Far accettare ai Paesi arabi la responsabilità di aiutare i palestinesi come non hanno mai voluto fare dal 1948, preferendo tenerli in una condizionedi profughi permanenti per usarli contro Israele. E far condividere a Israele il principio che pace e sicurezza comporteranno prezzi da pagare.

Ciò significa che Trump scommette sul governo dei contrasti da lui creati per arrivare ad una composizione del conflitto israelo-palestinese, modificando in maniera radicale premesse strategiche finora considerate immutabili. Vuole scuotere il Medio Oriente per spingere ogni leader, alleato o avversario, a ragionare fuori dagli schemi.

Dunque, Trump non ha un piano esatto per il futuro di Gaza, come non si esprime sulla soluzione dei due Stati, frutto degli accordi di Oslo del 1993, perché ciò che gli preme è chiedere a tutti i leader della regione di sedersi al tavolo con lui per una partita senza precedenti e con un’unica regola già scritta: alla fine l’esito dovrà non solo garantire pace, prosperità e sicurezza per tutti ma anche premiare gli interessi degli Stati Uniti.

Tenendo presente questa cornice si comprendono meglio le reazioni alle parole del presidente Usa. Se infatti il leader più in sintonia con Trump è il premier israeliano Benjamin Netanyahu, che alla Casa Bianca ha adoperato proprio l’espressione “out of the box” riferendosi al metodo da seguire, il primo segnale di apertura è arrivato da Teheran: “Se per Trump il problema è il nostro programma nucleare, può essere risolto”. L’Iran vuole sedersi al tavolo con Trump, proprio come l’Arabia Saudita che ribadisce il suo approccio di fondo: “Pace con Israele in cambio dello Stato palestinese”.

Gelida invece la reazione di Egitto e Giordania perché i due più importanti alleati arabi di Washington - da cui dipendono in maniera quasi totale sanno di non potersi tirare indietro davanti alle richieste di Trump, proprio come Messico e Canada nel match sui dazi. Se a tutto ciò aggiungiamo i complimenti di Trump al Qatar “Paese di grande aiuto” ed i suoi stretti legami con gli Emirati, siamo davanti ad una mappa del Medio Oriente che sta già cambiando sotto i nostri occhi.
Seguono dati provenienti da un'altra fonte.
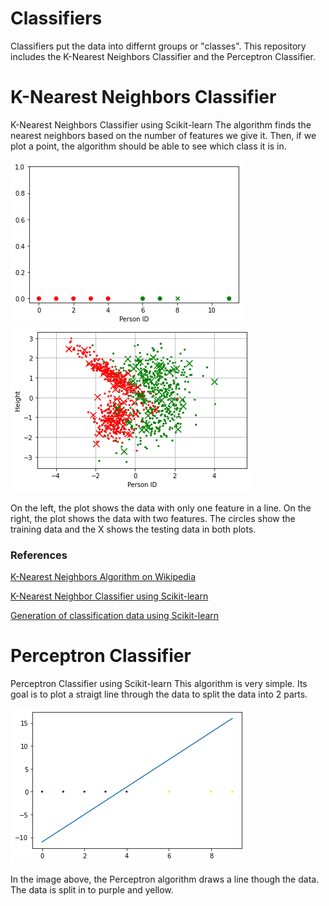 # Classifiers
Classifiers put the data into differnt groups or "classes". This repository includes the K-Nearest Neighbors Classifier and the Perceptron Classifier. 


# K-Nearest Neighbors Classifier
K-Nearest Neighbors Classifier using Scikit-learn
The algorithm finds the nearest neighbors based on the number of features we give it. Then, if we plot a point, the algorithm should be able to see which class it is in. 

![Image](KNearest1d.png)
![Image](KNearestNeighbors.png)

On the left, the plot shows the data with only one feature in a line. On the right, the plot shows the data with two features. 
The circles show the training data and the X shows the testing data in both plots.

### References

[K-Nearest Neighbors Algorithm on Wikipedia](https://en.wikipedia.org/wiki/K-nearest_neighbors_algorithm)



[K-Nearest Neighbor Classifier using Scikit-learn](https://scikit-learn.org/stable/modules/generated/sklearn.neighbors.KNeighborsClassifier.html)

[Generation of classification data using Scikit-learn](https://scikit-learn.org/stable/modules/generated/sklearn.datasets.make_classification.html)

# Perceptron Classifier
Perceptron Classifier using Scikit-learn
This algorithm is very simple. Its goal is to plot a straigt line through the data to split the data into 2 parts. 

![Image](Perceptron1.png)

In the image above, the Perceptron algorithm draws a line though the data. The data is split in to purple and yellow. 
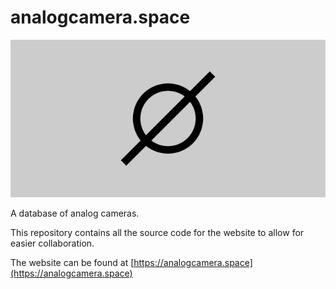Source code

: # analogcamera.space

![Preview](preview.png)

A database of analog cameras.

This repository contains all the source code for the website to allow for easier collaboration.

The website can be found at [https://analogcamera.space](https://analogcamera.space)
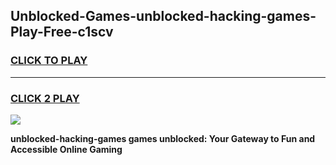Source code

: 
## Unblocked-Games-unblocked-hacking-games-Play-Free-c1scv
<h3>
<a href="https://premium76.site?title=unblocked-hacking-games&ref=20A">CLICK TO PLAY</a></h3>
<hr>

<h3>
<a href="https://premium76.site?title=unblocked-hacking-games&ref=20A">CLICK 2 PLAY</a>
  
</h3>

<a href="https://premium76.site?title=unblocked-hacking-games&ref=20A"><img src="https://clearcache.store/games.png"></a>


**unblocked-hacking-games games unblocked: Your Gateway to Fun and Accessible Online Gaming**
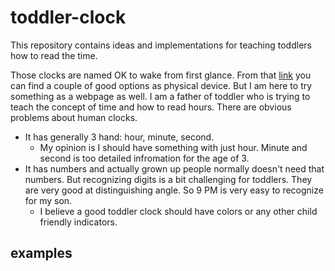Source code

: # toddler-clock
This repository contains ideas and implementations for teaching toddlers how to read the time.

Those clocks are named OK to wake from first glance. From that [link](https://www.littlepeachsleep.com/mommy-blog/sleep/what-ok-to-wake-clock-is-the-best) you can find a couple of good options as physical device.
But I am here to try something as a webpage as well.
I am a father of toddler who is trying to teach the concept of time and how to read hours. There are obvious problems about human clocks.
* It has generally 3 hand: hour, minute, second.
  * My opinion is I should have something with just hour. Minute and second is too detailed infromation for the age of 3.
* It has numbers and actually grown up people normally doesn't need that numbers. But recognizing digits is a bit challenging for toddlers. They are very good at distinguishing angle. So 9 PM is very easy to recognize for my son.
  * I believe a good toddler clock should have colors or any other child friendly indicators.

## examples
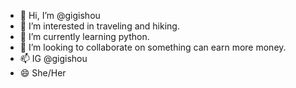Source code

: - 👋 Hi, I’m @gigishou
- 👀 I’m interested in traveling and hiking.
- 🌱 I’m currently learning python.
- 💞️ I’m looking to collaborate on something can earn more money.
- 📫 IG @gigishou
- 😄 She/Her

<!---
gigishou/gigishou is a ✨ special ✨ repository because its `README.md` (this file) appears on your GitHub profile.
You can click the Preview link to take a look at your changes.
--->
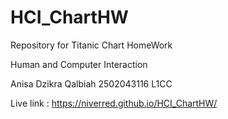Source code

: # HCI_ChartHW
Repository for Titanic Chart HomeWork

Human and Computer Interaction

Anisa Dzikra Qalbiah
2502043116
L1CC

Live link : https://niverred.github.io/HCI_ChartHW/
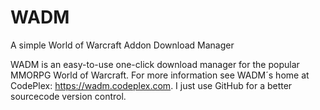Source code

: # WADM
A simple World of Warcraft Addon Download Manager

WADM is an easy-to-use one-click download manager for the popular MMORPG World of Warcraft. For more information see WADM´s home at CodePlex: https://wadm.codeplex.com. I just use GitHub for a better sourcecode version control.
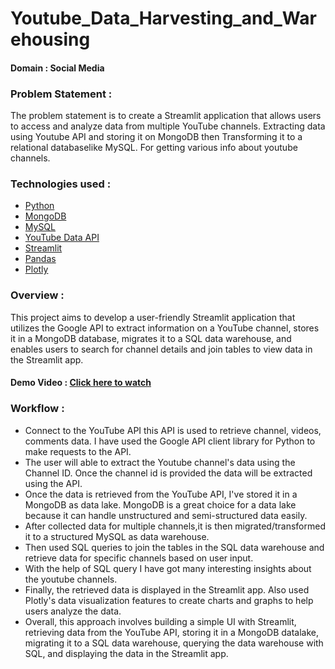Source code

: # Youtube_Data_Harvesting_and_Warehousing
#### Domain : Social Media


### Problem Statement :
The problem statement is to create a Streamlit application that allows users to access and analyze data from multiple YouTube channels. Extracting data using Youtube API and storing it on MongoDB then Transforming it to a relational databaselike MySQL. For getting various info about youtube channels.

### Technologies used :
- [Python](https://www.python.org/)
- [MongoDB](https://www.mongodb.com/atlas/database)
- [MySQL](https://www.mysql.com/)
- [YouTube Data API](https://developers.google.com/youtube/v3)
- [Streamlit](https://docs.streamlit.io/library/api-reference)
- [Pandas](https://pandas.pydata.org/)
- [Plotly](https://plotly.com/python/)

### Overview : 
This project aims to develop a user-friendly Streamlit application that utilizes the Google API to extract information on a YouTube channel, stores it in a MongoDB database, migrates it to a SQL data warehouse, and enables users to search for channel details and join tables to view data in the Streamlit app.

#### Demo Video : [Click here to watch](https://www.linkedin.com/feed/update/urn:li:activity:7068889228822155264/)

### Workflow :

- Connect to the YouTube API this API is used to retrieve channel, videos, comments data. I have used the Google API client library for Python to make requests to the API.
- The user will able to extract the Youtube channel's data using the Channel ID. Once the channel id is provided the data will be extracted using the API.
- Once the data is retrieved from the YouTube API, I've stored it in a MongoDB as data lake. MongoDB is a great choice for a data lake because it can handle unstructured and semi-structured data easily.
- After collected data for multiple channels,it is then migrated/transformed it to a structured MySQL as data warehouse.
- Then used SQL queries to join the tables in the SQL data warehouse and retrieve data for specific channels based on user input.
- With the help of SQL query I have got many interesting insights about the youtube channels.
- Finally, the retrieved data is displayed in the Streamlit app. Also used Plotly's data visualization features to create charts and graphs to help users analyze the data.
- Overall, this approach involves building a simple UI with Streamlit, retrieving data from the YouTube API, storing it in a MongoDB datalake, migrating it to a SQL data warehouse, querying the data warehouse with SQL, and displaying the data in the Streamlit app.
Da qui le reazioni più ostili: Hamas parla di piano “ridicolo ed assurdo” ed Abu Mazen, presidente dell’Autorità palestinese, di “violazione della legge internazionale”. Evidenziando il tassello che manca di più a Trump: una nuova leadership palestinese capace di sedersi al tavolo per negoziare “out of the box”, immaginando strade innovative rispetto al passato.

Insomma, il presidente Usa per ora spariglia in Medio Oriente perché seleziona i partner. Solo dopo, inizierà il vero negoziato sui nuovi confini e sugli assetti regionali. Siamo appena all’inizio. Ma questo significa che c’è un’opportunità anche per l’Europa: è il momento di decidere se affrontare, e magari tentare di condizionare, la sfida “transactional” in Medio Oriente o limitarsi alla resistenza passiva, relegandosi ad un ruolo marginale nel Mar Mediterraneo.